Net zero: put together, they're two of the buzzwords of contemporary building design. Sometimes the phrasing's a little different. ZNE, or zero net energy, is one variation; zero-energy building is another. They're all the same thing, though: buildings designed to offset their energy consumption over the course of a year, every year. Work has commenced on one such project, a 444-student primary school on Staten Island, New York, designed by architects at SOM and engineers at AKF.
One imagines that, to be certain that a building will offset its energy use, its designers must aim for the black: to generate more energy than is actually required to offset that which is used turning lights on, powering computers and keeping classrooms warm etc. etc. That being the case, what's the difference between a net zero building and an "energy plus" (or net zero-plus) building?
Semantics aside, truly net zero and energy plus buildings are rare, and so it's fitting that the Staten Island school has been described by the New York City School Construction Authority (SCA) as a "sustainability lab," a test case for real-world trials of on-site renewable generation and low-energy technology and design.
"It is understood that not all of the lessons learned from this exercise will be applicable on a broad scale," said Bruce Barrett, the SCA's VP of Architecture & Engineering. "However this exploration into ultimate sustainability and the subsequent evaluation of our exercise will provide benefits to our School Design Program that would otherwise not be realized."

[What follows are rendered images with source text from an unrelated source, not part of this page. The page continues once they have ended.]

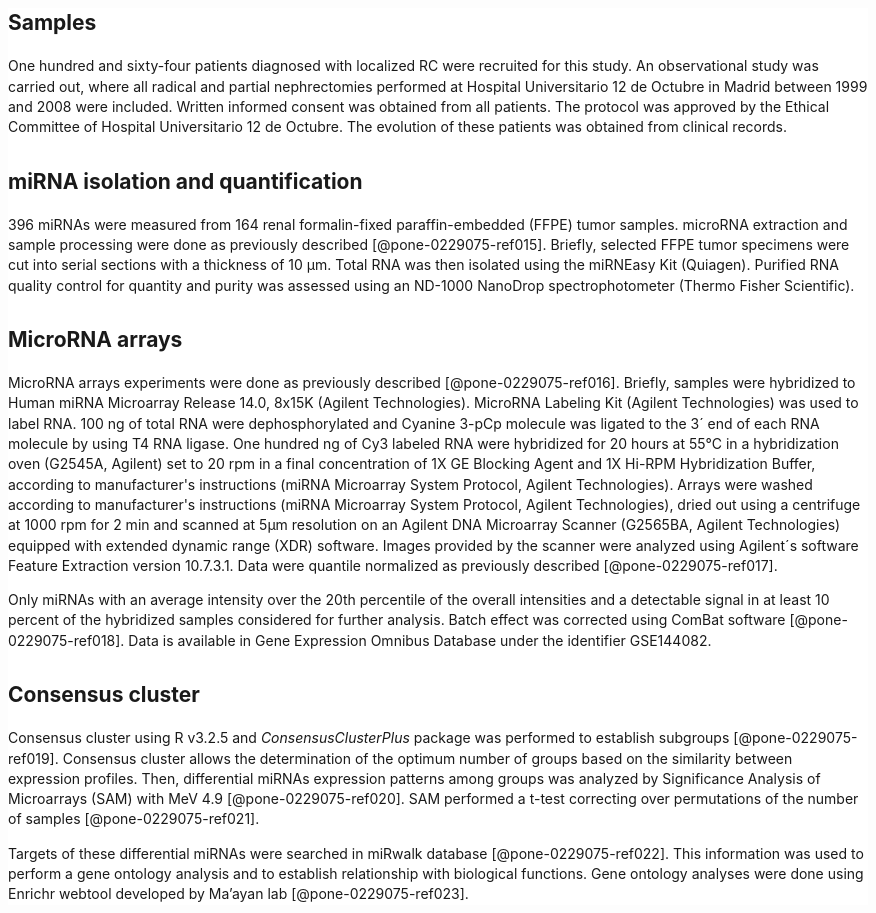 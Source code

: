 ## Samples

One hundred and sixty-four patients diagnosed with localized RC were recruited for this study. An observational study was carried out, where all radical and partial nephrectomies performed at Hospital Universitario 12 de Octubre in Madrid between 1999 and 2008 were included. Written informed consent was obtained from all patients. The protocol was approved by the Ethical Committee of Hospital Universitario 12 de Octubre. The evolution of these patients was obtained from clinical records.

## miRNA isolation and quantification

396 miRNAs were measured from 164 renal formalin-fixed paraffin-embedded (FFPE) tumor samples. microRNA extraction and sample processing were done as previously described \[@pone-0229075-ref015]. Briefly, selected FFPE tumor specimens were cut into serial sections with a thickness of 10 μm. Total RNA was then isolated using the miRNEasy Kit (Quiagen). Purified RNA quality control for quantity and purity was assessed using an ND-1000 NanoDrop spectrophotometer (Thermo Fisher Scientific).

## MicroRNA arrays

MicroRNA arrays experiments were done as previously described \[@pone-0229075-ref016]. Briefly, samples were hybridized to Human miRNA Microarray Release 14.0, 8x15K (Agilent Technologies). MicroRNA Labeling Kit (Agilent Technologies) was used to label RNA. 100 ng of total RNA were dephosphorylated and Cyanine 3-pCp molecule was ligated to the 3´ end of each RNA molecule by using T4 RNA ligase. One hundred ng of Cy3 labeled RNA were hybridized for 20 hours at 55°C in a hybridization oven (G2545A, Agilent) set to 20 rpm in a final concentration of 1X GE Blocking Agent and 1X Hi-RPM Hybridization Buffer, according to manufacturer's instructions (miRNA Microarray System Protocol, Agilent Technologies). Arrays were washed according to manufacturer's instructions (miRNA Microarray System Protocol, Agilent Technologies), dried out using a centrifuge at 1000 rpm for 2 min and scanned at 5μm resolution on an Agilent DNA Microarray Scanner (G2565BA, Agilent Technologies) equipped with extended dynamic range (XDR) software. Images provided by the scanner were analyzed using Agilent´s software Feature Extraction version 10.7.3.1. Data were quantile normalized as previously described \[@pone-0229075-ref017].

Only miRNAs with an average intensity over the 20th percentile of the overall intensities and a detectable signal in at least 10 percent of the hybridized samples considered for further analysis. Batch effect was corrected using ComBat software \[@pone-0229075-ref018]. Data is available in Gene Expression Omnibus Database under the identifier GSE144082.

## Consensus cluster

Consensus cluster using R v3.2.5 and _ConsensusClusterPlus_ package was performed to establish subgroups \[@pone-0229075-ref019]. Consensus cluster allows the determination of the optimum number of groups based on the similarity between expression profiles. Then, differential miRNAs expression patterns among groups was analyzed by Significance Analysis of Microarrays (SAM) with MeV 4.9 \[@pone-0229075-ref020]. SAM performed a t-test correcting over permutations of the number of samples \[@pone-0229075-ref021].

Targets of these differential miRNAs were searched in miRwalk database \[@pone-0229075-ref022]. This information was used to perform a gene ontology analysis and to establish relationship with biological functions. Gene ontology analyses were done using Enrichr webtool developed by Ma’ayan lab \[@pone-0229075-ref023].
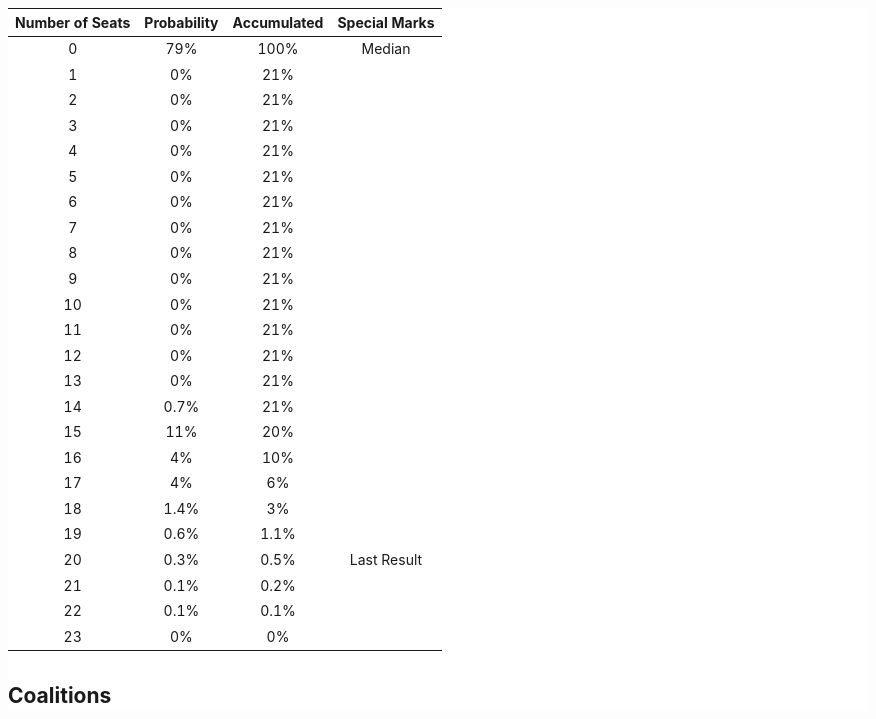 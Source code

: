 
| Number of Seats | Probability | Accumulated | Special Marks |
|:---------------:|:-----------:|:-----------:|:-------------:|
| 0 | 79% | 100% | Median |
| 1 | 0% | 21% |  |
| 2 | 0% | 21% |  |
| 3 | 0% | 21% |  |
| 4 | 0% | 21% |  |
| 5 | 0% | 21% |  |
| 6 | 0% | 21% |  |
| 7 | 0% | 21% |  |
| 8 | 0% | 21% |  |
| 9 | 0% | 21% |  |
| 10 | 0% | 21% |  |
| 11 | 0% | 21% |  |
| 12 | 0% | 21% |  |
| 13 | 0% | 21% |  |
| 14 | 0.7% | 21% |  |
| 15 | 11% | 20% |  |
| 16 | 4% | 10% |  |
| 17 | 4% | 6% |  |
| 18 | 1.4% | 3% |  |
| 19 | 0.6% | 1.1% |  |
| 20 | 0.3% | 0.5% | Last Result |
| 21 | 0.1% | 0.2% |  |
| 22 | 0.1% | 0.1% |  |
| 23 | 0% | 0% |  |


## Coalitions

"Ultimate sustainability?" No pressure, then.
SOM says that the 66,000 ft2 (6,000 m2) building massing and orientation has been optimized for light, both for the purposes of illuminating the interior, and for getting the most out of the photovoltaics that will cover much of the building.
What's massing? It's the building's fundamental shape. The main school building is built around a courtyard, which greatly increases the surface area which can be glazed, letting more daylight inside, and so reducing the need for electric lighting. It also gives the building a bonus south facade, providing another surface for cost-viable photovoltaic panels. Limiting the school buildings to two stories means that the courtyard, which can be thought of as an enormous multi-use light well, let's useful light in at ground level.
Photovoltaics will cover the whole of the south-facing facades (except for the windows, naturally) as well as the entire roof of the school's buildings. The roof of the main block is pitches in places so that some of the panels will be nearer to perpendicular to rays of direct sunlight, allowing the PV cells to operate closer to their maximum efficiency. But the pitches are carefully arranged to minimize shadows over other solar panels or the courtyard.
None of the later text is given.